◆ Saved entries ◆
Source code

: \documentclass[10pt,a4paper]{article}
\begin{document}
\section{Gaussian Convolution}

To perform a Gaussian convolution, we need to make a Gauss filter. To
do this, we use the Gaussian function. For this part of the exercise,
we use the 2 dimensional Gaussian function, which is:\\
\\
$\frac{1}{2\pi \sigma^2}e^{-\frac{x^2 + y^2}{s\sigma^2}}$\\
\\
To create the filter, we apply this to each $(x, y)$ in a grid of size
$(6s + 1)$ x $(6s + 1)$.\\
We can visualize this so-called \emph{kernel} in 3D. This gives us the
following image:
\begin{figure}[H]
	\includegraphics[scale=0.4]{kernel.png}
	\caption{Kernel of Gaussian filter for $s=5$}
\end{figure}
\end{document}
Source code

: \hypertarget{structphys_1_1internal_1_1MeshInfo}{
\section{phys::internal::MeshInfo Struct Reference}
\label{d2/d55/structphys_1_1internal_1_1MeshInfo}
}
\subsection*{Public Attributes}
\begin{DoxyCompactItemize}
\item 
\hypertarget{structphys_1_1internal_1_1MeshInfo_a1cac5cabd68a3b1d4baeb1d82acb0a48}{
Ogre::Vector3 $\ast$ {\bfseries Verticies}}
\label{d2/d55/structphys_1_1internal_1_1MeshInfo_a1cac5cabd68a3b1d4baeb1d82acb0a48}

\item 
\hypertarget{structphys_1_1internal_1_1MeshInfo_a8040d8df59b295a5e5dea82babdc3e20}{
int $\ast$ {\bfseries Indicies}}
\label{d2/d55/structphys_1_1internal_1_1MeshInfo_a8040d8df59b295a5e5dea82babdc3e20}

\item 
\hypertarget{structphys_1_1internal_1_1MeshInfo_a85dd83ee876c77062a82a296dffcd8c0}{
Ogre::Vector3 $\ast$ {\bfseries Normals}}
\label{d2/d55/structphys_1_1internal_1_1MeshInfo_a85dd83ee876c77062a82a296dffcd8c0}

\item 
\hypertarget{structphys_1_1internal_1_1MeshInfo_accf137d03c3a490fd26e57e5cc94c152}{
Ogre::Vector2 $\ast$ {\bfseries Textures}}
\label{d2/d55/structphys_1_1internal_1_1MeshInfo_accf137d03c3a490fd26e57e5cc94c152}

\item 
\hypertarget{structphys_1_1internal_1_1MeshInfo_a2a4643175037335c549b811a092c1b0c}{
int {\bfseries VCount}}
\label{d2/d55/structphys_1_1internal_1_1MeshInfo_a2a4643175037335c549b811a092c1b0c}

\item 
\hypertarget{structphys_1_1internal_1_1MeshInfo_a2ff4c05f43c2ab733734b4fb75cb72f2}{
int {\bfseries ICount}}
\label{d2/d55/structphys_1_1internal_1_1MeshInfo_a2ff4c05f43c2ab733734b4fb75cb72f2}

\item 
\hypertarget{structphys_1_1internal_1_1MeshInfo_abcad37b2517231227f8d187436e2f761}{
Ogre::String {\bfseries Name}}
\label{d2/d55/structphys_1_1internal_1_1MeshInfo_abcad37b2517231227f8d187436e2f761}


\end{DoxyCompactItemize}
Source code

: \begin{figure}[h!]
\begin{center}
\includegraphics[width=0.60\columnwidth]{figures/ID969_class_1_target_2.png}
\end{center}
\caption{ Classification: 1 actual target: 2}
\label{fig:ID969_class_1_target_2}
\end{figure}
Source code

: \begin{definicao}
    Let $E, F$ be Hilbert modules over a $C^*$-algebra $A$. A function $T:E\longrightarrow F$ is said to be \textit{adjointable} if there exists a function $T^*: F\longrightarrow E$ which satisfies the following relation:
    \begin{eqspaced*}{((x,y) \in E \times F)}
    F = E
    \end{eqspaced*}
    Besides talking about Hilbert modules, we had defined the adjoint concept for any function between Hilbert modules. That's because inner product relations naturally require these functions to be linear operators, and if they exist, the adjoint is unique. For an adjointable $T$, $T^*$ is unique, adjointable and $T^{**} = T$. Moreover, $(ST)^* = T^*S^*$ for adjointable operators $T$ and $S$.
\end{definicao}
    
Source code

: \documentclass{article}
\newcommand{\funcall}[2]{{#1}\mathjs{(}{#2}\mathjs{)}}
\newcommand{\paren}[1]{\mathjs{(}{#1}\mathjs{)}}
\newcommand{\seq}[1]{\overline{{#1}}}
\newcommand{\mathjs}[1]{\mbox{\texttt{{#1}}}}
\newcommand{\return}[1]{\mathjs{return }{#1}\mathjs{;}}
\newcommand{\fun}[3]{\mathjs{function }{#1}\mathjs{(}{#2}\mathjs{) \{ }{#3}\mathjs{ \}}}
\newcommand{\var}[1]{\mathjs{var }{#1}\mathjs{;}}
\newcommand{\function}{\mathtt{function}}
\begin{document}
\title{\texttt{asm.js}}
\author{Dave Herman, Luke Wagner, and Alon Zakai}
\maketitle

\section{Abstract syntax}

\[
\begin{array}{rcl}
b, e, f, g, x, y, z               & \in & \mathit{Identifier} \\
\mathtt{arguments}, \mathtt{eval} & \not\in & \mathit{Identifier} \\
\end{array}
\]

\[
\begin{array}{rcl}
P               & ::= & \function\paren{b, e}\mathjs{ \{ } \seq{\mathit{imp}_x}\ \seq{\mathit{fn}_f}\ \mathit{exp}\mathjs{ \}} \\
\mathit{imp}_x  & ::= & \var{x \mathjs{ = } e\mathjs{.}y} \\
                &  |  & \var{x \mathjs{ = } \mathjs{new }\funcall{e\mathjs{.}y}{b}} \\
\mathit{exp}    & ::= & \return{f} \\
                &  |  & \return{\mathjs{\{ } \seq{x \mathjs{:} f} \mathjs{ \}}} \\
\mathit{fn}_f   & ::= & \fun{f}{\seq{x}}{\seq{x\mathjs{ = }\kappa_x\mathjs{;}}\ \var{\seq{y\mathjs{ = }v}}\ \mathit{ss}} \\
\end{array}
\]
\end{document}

◆ EXERCISE OBJECTIVE ◆
All entries should be transcribed verbatim.

◆ SOLUTION TO THIS PROBLEM ◆
Source code

: \documentclass[10pt,a4paper]{article}
\begin{document}
\section{Gaussian Convolution}

To perform a Gaussian convolution, we need to make a Gauss filter. To
do this, we use the Gaussian function. For this part of the exercise,
we use the 2 dimensional Gaussian function, which is:\\
\\
$\frac{1}{2\pi \sigma^2}e^{-\frac{x^2 + y^2}{s\sigma^2}}$\\
\\
To create the filter, we apply this to each $(x, y)$ in a grid of size
$(6s + 1)$ x $(6s + 1)$.\\
We can visualize this so-called \emph{kernel} in 3D. This gives us the
following image:
\begin{figure}[H]
	\includegraphics[scale=0.4]{kernel.png}
	\caption{Kernel of Gaussian filter for $s=5$}
\end{figure}
\end{document}
Source code

: \hypertarget{structphys_1_1internal_1_1MeshInfo}{
\section{phys::internal::MeshInfo Struct Reference}
\label{d2/d55/structphys_1_1internal_1_1MeshInfo}
}
\subsection*{Public Attributes}
\begin{DoxyCompactItemize}
\item 
\hypertarget{structphys_1_1internal_1_1MeshInfo_a1cac5cabd68a3b1d4baeb1d82acb0a48}{
Ogre::Vector3 $\ast$ {\bfseries Verticies}}
\label{d2/d55/structphys_1_1internal_1_1MeshInfo_a1cac5cabd68a3b1d4baeb1d82acb0a48}

\item 
\hypertarget{structphys_1_1internal_1_1MeshInfo_a8040d8df59b295a5e5dea82babdc3e20}{
int $\ast$ {\bfseries Indicies}}
\label{d2/d55/structphys_1_1internal_1_1MeshInfo_a8040d8df59b295a5e5dea82babdc3e20}

\item 
\hypertarget{structphys_1_1internal_1_1MeshInfo_a85dd83ee876c77062a82a296dffcd8c0}{
Ogre::Vector3 $\ast$ {\bfseries Normals}}
\label{d2/d55/structphys_1_1internal_1_1MeshInfo_a85dd83ee876c77062a82a296dffcd8c0}

\item 
\hypertarget{structphys_1_1internal_1_1MeshInfo_accf137d03c3a490fd26e57e5cc94c152}{
Ogre::Vector2 $\ast$ {\bfseries Textures}}
\label{d2/d55/structphys_1_1internal_1_1MeshInfo_accf137d03c3a490fd26e57e5cc94c152}

\item 
\hypertarget{structphys_1_1internal_1_1MeshInfo_a2a4643175037335c549b811a092c1b0c}{
int {\bfseries VCount}}
\label{d2/d55/structphys_1_1internal_1_1MeshInfo_a2a4643175037335c549b811a092c1b0c}

\item 
\hypertarget{structphys_1_1internal_1_1MeshInfo_a2ff4c05f43c2ab733734b4fb75cb72f2}{
int {\bfseries ICount}}
\label{d2/d55/structphys_1_1internal_1_1MeshInfo_a2ff4c05f43c2ab733734b4fb75cb72f2}

\item 
\hypertarget{structphys_1_1internal_1_1MeshInfo_abcad37b2517231227f8d187436e2f761}{
Ogre::String {\bfseries Name}}
\label{d2/d55/structphys_1_1internal_1_1MeshInfo_abcad37b2517231227f8d187436e2f761}


\end{DoxyCompactItemize}
Source code

: \begin{figure}[h!]
\begin{center}
\includegraphics[width=0.60\columnwidth]{figures/ID969_class_1_target_2.png}
\end{center}
\caption{ Classification: 1 actual target: 2}
\label{fig:ID969_class_1_target_2}
\end{figure}
Source code

: \begin{definicao}
    Let $E, F$ be Hilbert modules over a $C^*$-algebra $A$. A function $T:E\longrightarrow F$ is said to be \textit{adjointable} if there exists a function $T^*: F\longrightarrow E$ which satisfies the following relation:
    \begin{eqspaced*}{((x,y) \in E \times F)}
    F = E
    \end{eqspaced*}
    Besides talking about Hilbert modules, we had defined the adjoint concept for any function between Hilbert modules. That's because inner product relations naturally require these functions to be linear operators, and if they exist, the adjoint is unique. For an adjointable $T$, $T^*$ is unique, adjointable and $T^{**} = T$. Moreover, $(ST)^* = T^*S^*$ for adjointable operators $T$ and $S$.
\end{definicao}
    
Source code

: \documentclass{article}
\newcommand{\funcall}[2]{{#1}\mathjs{(}{#2}\mathjs{)}}
\newcommand{\paren}[1]{\mathjs{(}{#1}\mathjs{)}}
\newcommand{\seq}[1]{\overline{{#1}}}
\newcommand{\mathjs}[1]{\mbox{\texttt{{#1}}}}
\newcommand{\return}[1]{\mathjs{return }{#1}\mathjs{;}}
\newcommand{\fun}[3]{\mathjs{function }{#1}\mathjs{(}{#2}\mathjs{) \{ }{#3}\mathjs{ \}}}
\newcommand{\var}[1]{\mathjs{var }{#1}\mathjs{;}}
\newcommand{\function}{\mathtt{function}}
\begin{document}
\title{\texttt{asm.js}}
\author{Dave Herman, Luke Wagner, and Alon Zakai}
\maketitle

\section{Abstract syntax}

\[
\begin{array}{rcl}
b, e, f, g, x, y, z               & \in & \mathit{Identifier} \\
\mathtt{arguments}, \mathtt{eval} & \not\in & \mathit{Identifier} \\
\end{array}
\]

\[
\begin{array}{rcl}
P               & ::= & \function\paren{b, e}\mathjs{ \{ } \seq{\mathit{imp}_x}\ \seq{\mathit{fn}_f}\ \mathit{exp}\mathjs{ \}} \\
\mathit{imp}_x  & ::= & \var{x \mathjs{ = } e\mathjs{.}y} \\
                &  |  & \var{x \mathjs{ = } \mathjs{new }\funcall{e\mathjs{.}y}{b}} \\
\mathit{exp}    & ::= & \return{f} \\
                &  |  & \return{\mathjs{\{ } \seq{x \mathjs{:} f} \mathjs{ \}}} \\
\mathit{fn}_f   & ::= & \fun{f}{\seq{x}}{\seq{x\mathjs{ = }\kappa_x\mathjs{;}}\ \var{\seq{y\mathjs{ = }v}}\ \mathit{ss}} \\
\end{array}
\]
\end{document}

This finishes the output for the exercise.